Saved entries
^^^^
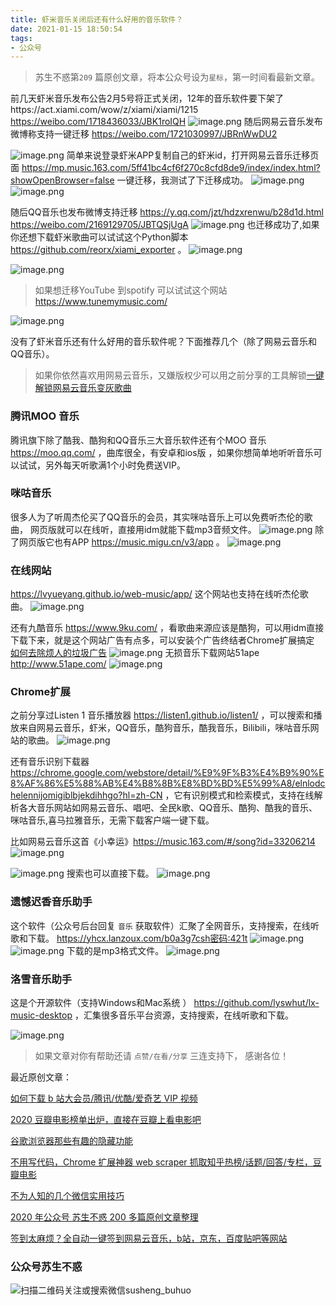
 ```yaml
---
title: 虾米音乐关闭后还有什么好用的音乐软件？
date: 2021-01-15 18:50:54
tags:
- 公众号
---
```

> 苏生不惑第`209` 篇原创文章，将本公众号设为`星标`，第一时间看最新文章。

前几天虾米音乐发布公告2月5号将正式关闭，12年的音乐软件要下架了https://act.xiami.com/wow/z/xiami/xiami/1215  https://weibo.com/1718436033/JBK1roIQH 
![image.png](https://upload-images.jianshu.io/upload_images/23152173-9b4be16e46b4b577.png?imageMogr2/auto-orient/strip%7CimageView2/2/w/1240)
随后网易云音乐发布微博称支持一键迁移  https://weibo.com/1721030997/JBRnWwDU2 

![image.png](https://upload-images.jianshu.io/upload_images/23152173-933adf579fc719bc.png?imageMogr2/auto-orient/strip%7CimageView2/2/w/1240)
简单来说登录虾米APP复制自己的虾米id，打开网易云音乐迁移页面 https://mp.music.163.com/5ff41bc4cf6f270c8cfd8de9/index/index.html?showOpenBrowser=false 一键迁移，我测试了下迁移成功。
![image.png](https://upload-images.jianshu.io/upload_images/23152173-fad1b2f36690bde1.png?imageMogr2/auto-orient/strip%7CimageView2/2/w/1240)
![image.png](https://upload-images.jianshu.io/upload_images/23152173-433444e27294e452.png?imageMogr2/auto-orient/strip%7CimageView2/2/w/1240)


随后QQ音乐也发布微博支持迁移 https://y.qq.com/jzt/hdzxrenwu/b28d1d.html 
https://weibo.com/2169129705/JBTQSjUgA 
![image.png](https://upload-images.jianshu.io/upload_images/23152173-e7b5693d67468e7c.png?imageMogr2/auto-orient/strip%7CimageView2/2/w/1240)
也迁移成功了,如果你还想下载虾米歌曲可以试试这个Python脚本 https://github.com/reorx/xiami_exporter 。
![image.png](https://upload-images.jianshu.io/upload_images/23152173-4d0697490dbdad65.png?imageMogr2/auto-orient/strip%7CimageView2/2/w/1240)

![image.png](https://upload-images.jianshu.io/upload_images/23152173-05185fc0933fadd7.png?imageMogr2/auto-orient/strip%7CimageView2/2/w/1240)

> 如果想迁移YouTube 到spotify 可以试试这个网站 https://www.tunemymusic.com/ 

![image.png](https://upload-images.jianshu.io/upload_images/23152173-a6e0cae52c12c0d7.png?imageMogr2/auto-orient/strip%7CimageView2/2/w/1240)


没有了虾米音乐还有什么好用的音乐软件呢？下面推荐几个（除了网易云音乐和QQ音乐）。

 > 如果你依然喜欢用网易云音乐，又嫌版权少可以用之前分享的工具解锁[一键解锁网易云音乐变灰歌曲](https://mp.weixin.qq.com/s/BSfjFnv54EAHmc6eE75T9g) 

### 腾讯MOO 音乐
腾讯旗下除了酷我、酷狗和QQ音乐三大音乐软件还有个MOO 音乐  https://moo.qq.com/ ，曲库很全，有安卓和ios版 ，如果你想简单地听听音乐可以试试，另外每天听歌满1个小时免费送VIP。

### 咪咕音乐 
很多人为了听周杰伦买了QQ音乐的会员，其实咪咕音乐上可以免费听杰伦的歌曲， 网页版就可以在线听，直接用idm就能下载mp3音频文件。
![image.png](https://upload-images.jianshu.io/upload_images/23152173-68df342198f213ea.png?imageMogr2/auto-orient/strip%7CimageView2/2/w/1240)
除了网页版它也有APP https://music.migu.cn/v3/app 。
![image.png](https://upload-images.jianshu.io/upload_images/23152173-ed0de54467709b9f.png?imageMogr2/auto-orient/strip%7CimageView2/2/w/1240)


 
### 在线网站
https://lvyueyang.github.io/web-music/app/ 这个网站也支持在线听杰伦歌曲。
![image.png](https://upload-images.jianshu.io/upload_images/23152173-0713094dd630eab6.png?imageMogr2/auto-orient/strip%7CimageView2/2/w/1240)

还有九酷音乐 https://www.9ku.com/ ，看歌曲来源应该是酷狗，可以用idm直接下载下来，就是这个网站广告有点多，可以安装个广告终结者Chrome扩展搞定 [如何去除烦人的垃圾广告](https://mp.weixin.qq.com/s/-Hz6DrSHeOdHZMFHc8-k6g) 
![image.png](https://upload-images.jianshu.io/upload_images/23152173-b8f9efdc0eeac396.png?imageMogr2/auto-orient/strip%7CimageView2/2/w/1240)
无损音乐下载网站51ape http://www.51ape.com/
![image.png](https://upload-images.jianshu.io/upload_images/23152173-cce9f3db8d2dcd4f.png?imageMogr2/auto-orient/strip%7CimageView2/2/w/1240)


### Chrome扩展
之前分享过Listen 1 音乐播放器 https://listen1.github.io/listen1/ ，可以搜索和播放来自网易云音乐，虾米，QQ音乐，酷狗音乐，酷我音乐，Bilibili，咪咕音乐网站的歌曲。 
![image.png](https://upload-images.jianshu.io/upload_images/23152173-f1112b72686df838.png?imageMogr2/auto-orient/strip%7CimageView2/2/w/1240)

还有音乐识别下载器 https://chrome.google.com/webstore/detail/%E9%9F%B3%E4%B9%90%E8%AF%86%E5%88%AB%E4%B8%8B%E8%BD%BD%E5%99%A8/elnlodchelennijomigiblbjekdihhgo?hl=zh-CN ，它有识别模式和检索模式，支持在线解析各大音乐网站如网易云音乐、唱吧、全民k歌、QQ音乐、酷狗、酷我的音乐、咪咕音乐,喜马拉雅音乐，无需下载客户端一键下载。
 
比如网易云音乐这首《小幸运》https://music.163.com/#/song?id=33206214
![image.png](https://upload-images.jianshu.io/upload_images/23152173-8034dfa17d895ec2.png?imageMogr2/auto-orient/strip%7CimageView2/2/w/1240)

![image.png](https://upload-images.jianshu.io/upload_images/23152173-6c5eb186087da135.png?imageMogr2/auto-orient/strip%7CimageView2/2/w/1240)
搜索也可以直接下载。
![image.png](https://upload-images.jianshu.io/upload_images/23152173-4c511ba2e5433979.png?imageMogr2/auto-orient/strip%7CimageView2/2/w/1240)
 
### 遗憾迟香音乐助手
这个软件（公众号后台回复 `音乐` 获取软件）汇聚了全网音乐，支持搜索，在线听歌和下载。 
  https://yhcx.lanzoux.com/b0a3g7csh密码:421t
![image.png](https://upload-images.jianshu.io/upload_images/23152173-72aa374eada5c2b0.png?imageMogr2/auto-orient/strip%7CimageView2/2/w/1240)
![image.png](https://upload-images.jianshu.io/upload_images/23152173-5bb63743a3f1a39c.png?imageMogr2/auto-orient/strip%7CimageView2/2/w/1240)
下载的是mp3格式文件。
![image.png](https://upload-images.jianshu.io/upload_images/23152173-b557cd6c0a5d7745.png?imageMogr2/auto-orient/strip%7CimageView2/2/w/1240)
 
### 洛雪音乐助手
这是个开源软件（支持Windows和Mac系统 ） https://github.com/lyswhut/lx-music-desktop ，汇集很多音乐平台资源，支持搜索，在线听歌和下载。

![image.png](https://upload-images.jianshu.io/upload_images/23152173-311954683146420c.png?imageMogr2/auto-orient/strip%7CimageView2/2/w/1240)
 
>  如果文章对你有帮助还请 `点赞/在看/分享` 三连支持下， 感谢各位！

最近原创文章：

[如何下载 b 站大会员/腾讯/优酷/爱奇艺 VIP 视频](https://mp.weixin.qq.com/s/Dh6X0CJlHac5jyEvEIveqA)

[2020 豆瓣电影榜单出炉，直接在豆瓣上看电影吧](https://mp.weixin.qq.com/s/BY4sXU8MkPBbWzGzACLAXQ)

[谷歌浏览器那些有趣的隐藏功能](https://mp.weixin.qq.com/s/I7jJ17XKOLrySguWVX_wxg)

[不用写代码，Chrome 扩展神器 web scraper 抓取知乎热榜/话题/回答/专栏，豆瓣电影](https://mp.weixin.qq.com/s/1PVwF-vtVizWSkiNXNkAkg)

[不为人知的几个微信实用技巧](https://mp.weixin.qq.com/s/O1MFJxfmup5tNDcCn12irQ)

[2020 年公众号 苏生不惑 200 多篇原创文章整理](https://mp.weixin.qq.com/s/QwK653UKIz559Wca9I1dUg)

[签到太麻烦？全自动一键签到网易云音乐，b站，京东，百度贴吧等网站](https://mp.weixin.qq.com/s/2yB4MsQhUybDWD7NDEzgdw)

### 公众号苏生不惑
![扫描二维码关注或搜索微信susheng_buhuo](https://upload-images.jianshu.io/upload_images/23152173-61c280d775baf3e6.png?imageMogr2/auto-orient/strip%7CimageView2/2/w/1240)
^^^^
Pull together all lines from the data that mention the word "html".

** REPLY TO THE TASK **
简单来说登录虾米APP复制自己的虾米id，打开网易云音乐迁移页面 https://mp.music.163.com/5ff41bc4cf6f270c8cfd8de9/index/index.html?showOpenBrowser=false 一键迁移，我测试了下迁移成功。
随后QQ音乐也发布微博支持迁移 https://y.qq.com/jzt/hdzxrenwu/b28d1d.html 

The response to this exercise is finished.